Our Big Five items slightly deviate from the official German translation since we considered some of the phrasings not optimal or too different from the English original (see codebook provided on the OSF, https://osf.io/x8j7r/, for item text).
For the model to run, these non-existent values need to be set to some arbitrary value, the choice of which does not affect the results.
Note that in the scenario we just described (Figure 3, Panel B), deriving the total effects of the lower-level domains only means that their effect estimates are not confounded by the omitted life domain. The effects of the higher-level domain on general satisfaction would still be confounded (congregation satisfaction is an unobserved confounder between social life satisfaction and general satisfaction).
For example, this would be standard practice in meta-analyses as the effect estimates from the individual studies are also to some degree uncertain.

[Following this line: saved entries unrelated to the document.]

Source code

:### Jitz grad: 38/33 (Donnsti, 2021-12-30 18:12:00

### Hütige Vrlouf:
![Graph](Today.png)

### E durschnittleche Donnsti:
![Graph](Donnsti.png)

Regardless of any associations between the effects of domain satisfaction and the mean and standard deviation of domain satisfaction, if a participant’s satisfaction with a domain barely varies (low person-specific standard deviation), their individual-level effect of domain satisfaction on general satisfaction will be estimated imprecisely (high standard deviation of the posterior distribution of the estimate). We indeed observed this pattern in our data with medium to strong negative associations (correlations between person-specific standard deviation of domain satisfaction and standard deviation of the posterior of the effect estimate between −.31 and −.83). As described above, further analyses took into account the precision with which individual-level effects were estimated.